Stored records
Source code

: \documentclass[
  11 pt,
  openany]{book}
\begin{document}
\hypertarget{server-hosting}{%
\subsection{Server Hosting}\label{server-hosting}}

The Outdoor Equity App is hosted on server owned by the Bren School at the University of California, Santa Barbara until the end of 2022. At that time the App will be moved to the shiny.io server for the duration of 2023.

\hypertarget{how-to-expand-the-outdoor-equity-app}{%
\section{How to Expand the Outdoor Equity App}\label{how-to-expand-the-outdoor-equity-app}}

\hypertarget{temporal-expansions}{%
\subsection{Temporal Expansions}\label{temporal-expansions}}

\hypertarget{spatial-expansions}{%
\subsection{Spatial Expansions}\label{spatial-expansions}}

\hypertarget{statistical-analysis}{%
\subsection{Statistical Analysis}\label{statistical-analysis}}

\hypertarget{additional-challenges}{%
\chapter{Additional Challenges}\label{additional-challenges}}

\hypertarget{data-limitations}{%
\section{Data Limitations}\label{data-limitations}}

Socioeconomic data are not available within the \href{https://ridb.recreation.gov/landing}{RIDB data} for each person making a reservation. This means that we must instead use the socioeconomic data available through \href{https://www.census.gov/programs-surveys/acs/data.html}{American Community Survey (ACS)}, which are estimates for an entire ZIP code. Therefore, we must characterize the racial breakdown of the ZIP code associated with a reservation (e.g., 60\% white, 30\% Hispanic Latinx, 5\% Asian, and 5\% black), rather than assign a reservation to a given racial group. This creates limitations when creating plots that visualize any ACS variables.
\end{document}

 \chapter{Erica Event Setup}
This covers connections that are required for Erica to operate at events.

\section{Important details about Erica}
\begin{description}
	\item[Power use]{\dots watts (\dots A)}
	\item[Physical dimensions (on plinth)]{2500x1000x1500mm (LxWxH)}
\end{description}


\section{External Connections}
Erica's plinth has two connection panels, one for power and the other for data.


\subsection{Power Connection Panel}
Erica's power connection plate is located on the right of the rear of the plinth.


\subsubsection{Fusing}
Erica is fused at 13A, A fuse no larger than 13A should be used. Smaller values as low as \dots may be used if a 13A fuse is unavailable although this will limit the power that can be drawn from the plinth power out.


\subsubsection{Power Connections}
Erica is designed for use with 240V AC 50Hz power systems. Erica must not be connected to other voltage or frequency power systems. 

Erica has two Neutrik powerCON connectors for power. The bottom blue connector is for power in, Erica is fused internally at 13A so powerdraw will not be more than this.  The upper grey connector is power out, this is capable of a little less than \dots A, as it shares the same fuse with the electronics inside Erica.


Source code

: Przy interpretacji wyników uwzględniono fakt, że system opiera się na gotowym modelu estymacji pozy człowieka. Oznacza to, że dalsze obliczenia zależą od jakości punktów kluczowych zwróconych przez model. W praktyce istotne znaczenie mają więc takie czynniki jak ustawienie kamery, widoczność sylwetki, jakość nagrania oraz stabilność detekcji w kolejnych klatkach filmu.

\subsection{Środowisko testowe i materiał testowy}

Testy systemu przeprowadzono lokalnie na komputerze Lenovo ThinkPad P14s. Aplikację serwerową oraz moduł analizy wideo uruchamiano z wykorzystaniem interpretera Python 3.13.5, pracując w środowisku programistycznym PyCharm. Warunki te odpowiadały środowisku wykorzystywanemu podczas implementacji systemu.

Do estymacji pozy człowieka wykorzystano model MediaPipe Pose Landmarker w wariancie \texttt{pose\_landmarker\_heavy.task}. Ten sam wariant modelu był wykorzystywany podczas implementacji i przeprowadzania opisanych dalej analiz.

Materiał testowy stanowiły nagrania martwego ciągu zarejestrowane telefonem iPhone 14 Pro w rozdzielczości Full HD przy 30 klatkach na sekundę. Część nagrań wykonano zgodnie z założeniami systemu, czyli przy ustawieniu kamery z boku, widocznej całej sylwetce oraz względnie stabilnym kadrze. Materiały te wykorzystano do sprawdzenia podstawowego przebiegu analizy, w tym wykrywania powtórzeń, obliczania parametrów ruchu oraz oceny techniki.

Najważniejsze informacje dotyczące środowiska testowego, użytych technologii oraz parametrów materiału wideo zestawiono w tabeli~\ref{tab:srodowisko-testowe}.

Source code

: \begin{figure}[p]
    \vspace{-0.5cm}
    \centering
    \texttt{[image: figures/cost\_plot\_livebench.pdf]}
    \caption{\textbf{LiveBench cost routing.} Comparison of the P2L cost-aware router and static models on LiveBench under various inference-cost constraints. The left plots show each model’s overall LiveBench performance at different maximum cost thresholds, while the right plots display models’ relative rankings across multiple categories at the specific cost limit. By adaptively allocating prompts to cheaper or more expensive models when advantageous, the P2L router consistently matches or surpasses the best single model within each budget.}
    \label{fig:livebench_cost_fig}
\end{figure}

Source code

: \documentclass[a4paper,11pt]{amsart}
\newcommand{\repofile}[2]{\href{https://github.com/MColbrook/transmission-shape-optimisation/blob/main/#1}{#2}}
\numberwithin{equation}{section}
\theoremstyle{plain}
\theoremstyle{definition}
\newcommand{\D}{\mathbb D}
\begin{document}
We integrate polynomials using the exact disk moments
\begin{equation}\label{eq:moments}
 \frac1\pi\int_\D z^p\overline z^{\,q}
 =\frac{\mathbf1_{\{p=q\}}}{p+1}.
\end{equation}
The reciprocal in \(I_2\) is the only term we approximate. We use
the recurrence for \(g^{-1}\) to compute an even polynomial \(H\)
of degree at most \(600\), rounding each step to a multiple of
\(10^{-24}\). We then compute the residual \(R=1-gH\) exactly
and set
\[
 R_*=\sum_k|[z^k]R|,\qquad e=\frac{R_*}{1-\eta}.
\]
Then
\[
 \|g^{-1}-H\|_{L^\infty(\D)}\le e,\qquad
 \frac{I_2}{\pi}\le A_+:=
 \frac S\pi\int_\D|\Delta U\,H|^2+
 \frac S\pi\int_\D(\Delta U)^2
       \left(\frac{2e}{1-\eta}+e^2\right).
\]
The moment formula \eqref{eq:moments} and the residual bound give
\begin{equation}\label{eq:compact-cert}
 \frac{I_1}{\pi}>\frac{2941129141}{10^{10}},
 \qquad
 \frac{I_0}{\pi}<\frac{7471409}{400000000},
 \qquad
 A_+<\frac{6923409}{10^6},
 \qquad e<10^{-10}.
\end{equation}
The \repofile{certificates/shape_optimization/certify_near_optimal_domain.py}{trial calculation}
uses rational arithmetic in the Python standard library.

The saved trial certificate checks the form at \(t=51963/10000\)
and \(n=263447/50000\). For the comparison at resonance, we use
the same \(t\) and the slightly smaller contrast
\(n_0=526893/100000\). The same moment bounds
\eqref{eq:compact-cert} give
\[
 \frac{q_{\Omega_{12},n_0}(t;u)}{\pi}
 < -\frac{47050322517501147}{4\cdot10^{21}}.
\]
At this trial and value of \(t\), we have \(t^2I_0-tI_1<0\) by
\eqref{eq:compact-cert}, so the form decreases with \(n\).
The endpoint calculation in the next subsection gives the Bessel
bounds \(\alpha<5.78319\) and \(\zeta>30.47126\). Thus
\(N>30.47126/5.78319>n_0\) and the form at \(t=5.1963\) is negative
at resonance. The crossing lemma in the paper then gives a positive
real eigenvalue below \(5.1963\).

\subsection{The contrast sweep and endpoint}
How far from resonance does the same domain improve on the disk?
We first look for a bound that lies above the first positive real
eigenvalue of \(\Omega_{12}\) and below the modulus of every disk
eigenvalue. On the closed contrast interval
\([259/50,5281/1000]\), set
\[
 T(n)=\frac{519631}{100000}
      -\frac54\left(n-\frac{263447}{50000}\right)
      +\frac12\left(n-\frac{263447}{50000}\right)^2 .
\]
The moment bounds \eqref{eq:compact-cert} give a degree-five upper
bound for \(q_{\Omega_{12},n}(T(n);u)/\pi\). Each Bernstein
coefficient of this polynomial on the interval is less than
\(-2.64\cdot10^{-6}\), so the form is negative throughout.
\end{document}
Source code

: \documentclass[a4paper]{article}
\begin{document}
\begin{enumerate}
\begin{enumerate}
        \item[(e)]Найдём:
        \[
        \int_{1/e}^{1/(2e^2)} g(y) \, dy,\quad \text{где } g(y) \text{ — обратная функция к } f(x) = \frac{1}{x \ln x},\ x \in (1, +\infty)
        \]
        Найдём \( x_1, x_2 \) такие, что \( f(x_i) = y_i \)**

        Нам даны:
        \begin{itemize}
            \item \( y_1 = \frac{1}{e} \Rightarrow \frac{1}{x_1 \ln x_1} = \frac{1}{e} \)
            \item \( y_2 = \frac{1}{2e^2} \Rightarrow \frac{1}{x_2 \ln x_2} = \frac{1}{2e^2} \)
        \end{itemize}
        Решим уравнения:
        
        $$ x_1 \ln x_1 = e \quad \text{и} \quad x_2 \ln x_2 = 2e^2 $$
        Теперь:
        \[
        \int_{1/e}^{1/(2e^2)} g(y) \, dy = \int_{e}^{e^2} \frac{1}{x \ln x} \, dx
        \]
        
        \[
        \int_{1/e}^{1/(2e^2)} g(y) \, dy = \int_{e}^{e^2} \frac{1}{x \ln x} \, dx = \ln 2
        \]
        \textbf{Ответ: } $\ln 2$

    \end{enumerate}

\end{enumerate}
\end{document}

§ Exercise description:
In the records above, find each line with the string "gives" and list it.

§ Solution:
The endpoint calculation in the next subsection gives the Bessel
at resonance. The crossing lemma in the paper then gives a positive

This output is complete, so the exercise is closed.